Focus turns to racist group in Texas killings

White supremacists suspected in fatal shootings of prosecutor and his wife

The home of Kaufman county district attorney Mike McLelland is surrounded by police tape in Forney, Texas, yesterday. Photograph: Reuters
The home of Kaufman county district attorney Mike McLelland is surrounded by police tape in Forney, Texas, yesterday. Photograph: Reuters

Prosecutors in the US state of Texas have been put on alert and provided with 24-hour protection following two fatal attacks since January that may be linked to a white supremacist group.

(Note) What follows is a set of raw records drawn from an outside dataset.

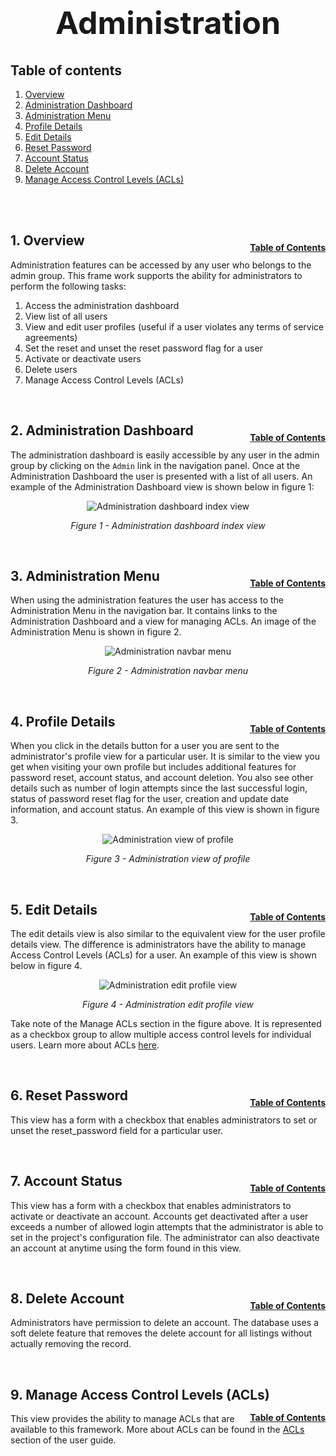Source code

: <h1 style="font-size: 50px; text-align: center;">Administration</h1>

## Table of contents
1. [Overview](#overview)
2. [Administration Dashboard](#admin-dashboard)
3. [Administration Menu](#admin-menu)
4. [Profile Details](#profile-details)
5. [Edit Details](#edit-details)
6. [Reset Password](#reset-password)
7. [Account Status](#account-status)
8. [Delete Account](#delete-account)
9. [Manage Access Control Levels (ACLs)](#manage-acls)
<br>
<br>

## 1. Overview <a id="overview"></a><span style="float: right; font-size: 14px; padding-top: 15px;">[Table of Contents](#table-of-contents)</span>
Administration features can be accessed by any user who belongs to the admin group.  This frame work supports the ability for administrators to perform the following tasks:
1. Access the administration dashboard
2. View list of all users
3. View and edit user profiles (useful if a user violates any terms of service agreements)
4. Set the reset and unset the reset password flag for a user
5. Activate or deactivate users
6. Delete users
7. Manage Access Control Levels (ACLs)

<br>

## 2. Administration Dashboard <a id="admin-dashboard"></a><span style="float: right; font-size: 14px; padding-top: 15px;">[Table of Contents](#table-of-contents)</span>
The administration dashboard is easily accessible by any user in the admin group by clicking on the `Admin` link in the navigation panel.  Once at the Administration Dashboard the user is presented with a list of all users.  An example of the Administration Dashboard view is shown below in figure 1:

<div style="text-align: center;">
  <img src="assets/admin-dashboard-index.png" alt="Administration dashboard index view">
  <p style="font-style: italic;">Figure 1 - Administration dashboard index view</p>
</div>

<br>

## 3. Administration Menu <a id="admin-menu"></a><span style="float: right; font-size: 14px; padding-top: 15px;">[Table of Contents](#table-of-contents)</span>
When using the administration features the user has access to the Administration Menu in the navigation bar.  It contains links to the Administration Dashboard and a view for managing ACLs.  An image of the Administration Menu is shown in figure 2.

<div style="text-align: center;">
  <img src="assets/admin-menu.png" alt="Administration navbar menu">
  <p style="font-style: italic;">Figure 2 - Administration navbar menu</p>
</div>

<br>

## 4. Profile Details <a id="profile-details"></a><span style="float: right; font-size: 14px; padding-top: 15px;">[Table of Contents](#table-of-contents)</span>
When you click in the details button for a user you are sent to the administrator's profile view for a particular user.  It is similar to the view you get when visiting your own profile but includes additional features for password reset, account status, and account deletion.  You also see other details such as number of login attempts since the last successful login, status of password reset flag for the user, creation and update date information, and account status.  An example of this view is shown in figure 3.

<div style="text-align: center;">
  <img src="assets/admin-profile-details.png" alt="Administration view of profile">
  <p style="font-style: italic;">Figure 3 - Administration view of profile</p>
</div>

<br>

## 5. Edit Details <a id="edit-details"></a><span style="float: right; font-size: 14px; padding-top: 15px;">[Table of Contents](#table-of-contents)</span>
The edit details view is also similar to the equivalent view for the user profile details view.  The difference is administrators have the ability to manage Access Control Levels (ACLs) for a user.  An example of this view is shown below in figure 4.

<div style="text-align: center;">
  <img src="assets/admin-edit-profile.png" alt="Administration edit profile view">
  <p style="font-style: italic;">Figure 4 - Administration edit profile view</p>
</div>

Take note of the Manage ACLs section in the figure above.  It is represented as a checkbox group to allow multiple access control levels for individual users.  Learn more about ACLs [here](access_control_levels).

<br>

## 6. Reset Password <a id="reset-password"></a><span style="float: right; font-size: 14px; padding-top: 15px;">[Table of Contents](#table-of-contents)
This view has a form with a checkbox that enables administrators to set or unset the reset_password field for a particular user.

<br>

## 7. Account Status <a id="account-status"></a><span style="float: right; font-size: 14px; padding-top: 15px;">[Table of Contents](#table-of-contents)
This view has a form with a checkbox that enables administrators to activate or deactivate an account.  Accounts get deactivated after a user exceeds a number of allowed login attempts that the administrator is able to set in the project's configuration file.  The administrator can also deactivate an account at anytime using the form found in this view.

<br>

## 8. Delete Account <a id="delete-account"></a><span style="float: right; font-size: 14px; padding-top: 15px;">[Table of Contents](#table-of-contents)
Administrators have permission to delete an account.  The database uses a soft delete feature that removes the delete account for all listings without actually removing the record.

<br>

## 9. Manage Access Control Levels (ACLs) <a id="manage-acls"></a><span style="float: right; font-size: 14px; padding-top: 15px;">[Table of Contents](#table-of-contents)
This view provides the ability to manage ACLs that are available to this framework.  More about ACLs can be found in the [ACLs](access_control_levels) section of the user guide.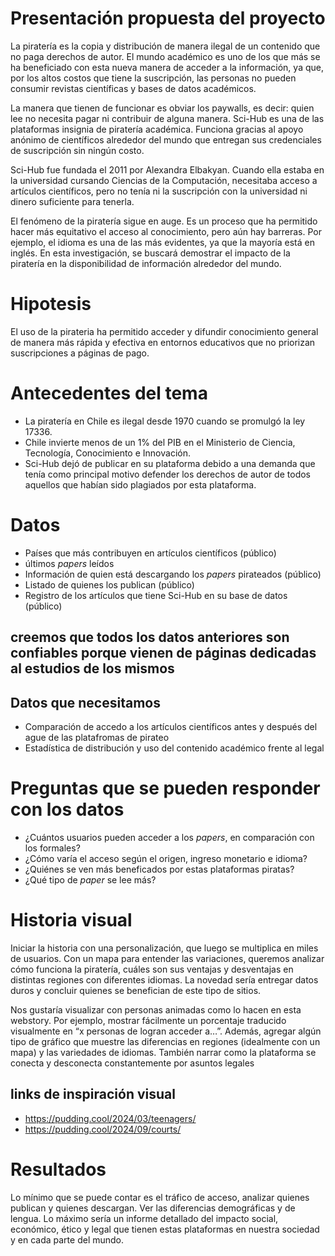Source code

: # Presentación propuesta del proyecto

La piratería es la copia y distribución de manera ilegal de un contenido que no paga derechos de autor. El mundo académico es uno de los que más se ha beneficiado con esta nueva manera de acceder a la información, ya que, por los altos costos que tiene la suscripción, las personas no pueden consumir revistas científicas y bases de datos académicos. 

La manera que tienen de funcionar es obviar los paywalls, es decir: quien lee no necesita pagar ni contribuir de alguna manera. Sci-Hub es una de las plataformas insignia de piratería académica. Funciona gracias al apoyo anónimo de científicos alrededor del mundo que entregan sus credenciales de suscripción sin ningún costo. 

Sci-Hub fue fundada el 2011 por Alexandra Elbakyan. Cuando ella estaba en la universidad cursando Ciencias de la Computación, necesitaba acceso a artículos científicos, pero no tenía ni la suscripción con la universidad ni dinero suficiente para tenerla. 

El fenómeno de la piratería sigue en auge. Es un proceso que ha permitido hacer más equitativo el acceso al conocimiento, pero aún hay barreras. Por ejemplo, el idioma es una de las más evidentes, ya que la mayoría está en inglés. En esta investigación, se buscará demostrar el impacto de la piratería en la disponibilidad de información alrededor del mundo. 

# Hipotesis

 El uso de la pirateria ha permitido acceder y difundir conocimiento general de manera más rápida y efectiva en entornos educativos que no priorizan suscripciones a páginas de pago. 
 
# Antecedentes del tema
- La piratería en Chile es ilegal desde 1970 cuando se promulgó la ley 17336.
 - Chile invierte menos de un 1% del PIB en el Ministerio de Ciencia, Tecnología, Conocimiento e Innovación. 
- Sci-Hub dejó de publicar en su plataforma debido a una demanda que tenía como principal motivo defender los derechos de autor de todos aquellos que habían sido plagiados por esta plataforma. 

# Datos

- Países que más contribuyen en artículos científicos (público)
- últimos _papers_ leídos 
- Información de quien está descargando los _papers_ pirateados (público)
- Listado de quienes los publican (público)
- Registro de los artículos que tiene Sci-Hub en su base de datos (público)

## creemos que todos los datos anteriores son confiables porque vienen de páginas dedicadas al estudios de los mismos

## Datos que necesitamos 
- Comparación de accedo a los artículos científicos antes y después del ague de las platafromas de pirateo 
- Estadística de distribución y uso del contenido académico frente al legal


# Preguntas que se pueden responder con los datos 
- ¿Cuántos usuarios pueden acceder a los _papers_, en comparación con los formales?
- ¿Cómo varía el acceso según el origen, ingreso monetario e idioma?
- ¿Quiénes se ven más beneficados por estas plataformas piratas?
- ¿Qué tipo de _paper_ se lee más?

# Historia visual

Iniciar la historia con una personalización, que luego se multiplica en miles de usuarios. Con un mapa para entender las variaciones, queremos analizar cómo funciona la piratería, cuáles son sus ventajas y desventajas en distintas regiones con diferentes idiomas. La novedad sería entregar datos duros y concluir quienes se benefician de este tipo de sitios. 

Nos gustaría visualizar con personas animadas como lo hacen en esta webstory. Por ejemplo, mostrar fácilmente un porcentaje traducido visualmente en “x personas de logran acceder a…”. 
Además, agregar algún tipo de gráfico que muestre las diferencias en regiones (idealmente con un mapa) y las variedades de idiomas. 
También narrar como la plataforma se conecta y desconecta constantemente por asuntos legales

## links de inspiración visual
- https://pudding.cool/2024/03/teenagers/
- https://pudding.cool/2024/09/courts/


# Resultados 
Lo mínimo que se puede contar es el tráfico de acceso, analizar quienes publican y quienes descargan. Ver las diferencias demográficas y de lengua.
Lo máximo sería un informe detallado del impacto social, económico, ético y legal que tienen estas plataformas en nuestra sociedad y en cada parte del mundo.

Texas congressman Ted Poe, a Republican and former judge and prosecutor in the state, said that the killings of a state district attorney, Mike McLelland and his wife Cynthia may have been carried out by the Aryan Brotherhood.

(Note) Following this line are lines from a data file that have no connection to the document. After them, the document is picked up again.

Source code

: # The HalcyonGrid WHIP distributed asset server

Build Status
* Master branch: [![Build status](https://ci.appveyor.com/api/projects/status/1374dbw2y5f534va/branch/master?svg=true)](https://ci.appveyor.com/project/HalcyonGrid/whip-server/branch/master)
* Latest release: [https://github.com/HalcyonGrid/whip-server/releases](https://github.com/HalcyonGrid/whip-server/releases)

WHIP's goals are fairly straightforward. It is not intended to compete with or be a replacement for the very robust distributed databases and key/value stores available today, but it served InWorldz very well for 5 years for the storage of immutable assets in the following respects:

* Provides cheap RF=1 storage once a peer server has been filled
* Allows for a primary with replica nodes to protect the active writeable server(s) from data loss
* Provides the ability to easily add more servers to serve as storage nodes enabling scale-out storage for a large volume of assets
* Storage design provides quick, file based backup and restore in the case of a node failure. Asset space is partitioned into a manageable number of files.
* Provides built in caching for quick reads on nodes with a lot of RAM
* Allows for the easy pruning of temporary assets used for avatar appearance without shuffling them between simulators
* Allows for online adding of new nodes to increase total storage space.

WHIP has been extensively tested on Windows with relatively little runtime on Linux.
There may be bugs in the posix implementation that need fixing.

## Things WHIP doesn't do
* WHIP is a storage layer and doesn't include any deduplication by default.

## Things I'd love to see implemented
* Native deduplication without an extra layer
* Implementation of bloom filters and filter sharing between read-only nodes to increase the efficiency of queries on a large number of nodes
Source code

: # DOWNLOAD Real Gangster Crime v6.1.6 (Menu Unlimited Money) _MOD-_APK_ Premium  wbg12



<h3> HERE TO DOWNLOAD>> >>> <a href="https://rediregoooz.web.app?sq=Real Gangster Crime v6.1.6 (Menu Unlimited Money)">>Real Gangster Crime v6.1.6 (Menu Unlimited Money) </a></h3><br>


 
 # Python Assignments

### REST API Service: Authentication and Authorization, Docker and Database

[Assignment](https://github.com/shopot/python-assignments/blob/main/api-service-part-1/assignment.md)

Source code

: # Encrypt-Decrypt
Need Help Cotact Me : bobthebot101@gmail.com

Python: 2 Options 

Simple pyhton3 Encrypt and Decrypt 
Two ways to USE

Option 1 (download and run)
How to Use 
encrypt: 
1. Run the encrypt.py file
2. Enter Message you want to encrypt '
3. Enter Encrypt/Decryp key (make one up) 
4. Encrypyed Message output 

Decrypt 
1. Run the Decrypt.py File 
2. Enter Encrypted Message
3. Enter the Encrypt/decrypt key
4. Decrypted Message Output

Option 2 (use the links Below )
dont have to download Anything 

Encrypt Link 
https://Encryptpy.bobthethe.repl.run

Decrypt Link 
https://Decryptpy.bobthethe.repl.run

Mr McLelland, an attorney in Kaufman County, and his wife were found on Saturday with fatal gunshot wounds at their home near Forney, 20 miles from Dallas.

Assistant district attorney Mark Hasse was gunned down in a gangland-style killing near the Kaufman County Courthouse on January 31st – the same day the US Justice Department said that the attorney's office was prosecuting a racketeering case against the Aryan Brotherhood white supremacist group.

READ SOME MORE

Mr Poe said that he believed a group was behind the weekend killings. “It could possibly be the Aryan Brotherhood,” he told CNN without elaborating on why he believed the group was involved.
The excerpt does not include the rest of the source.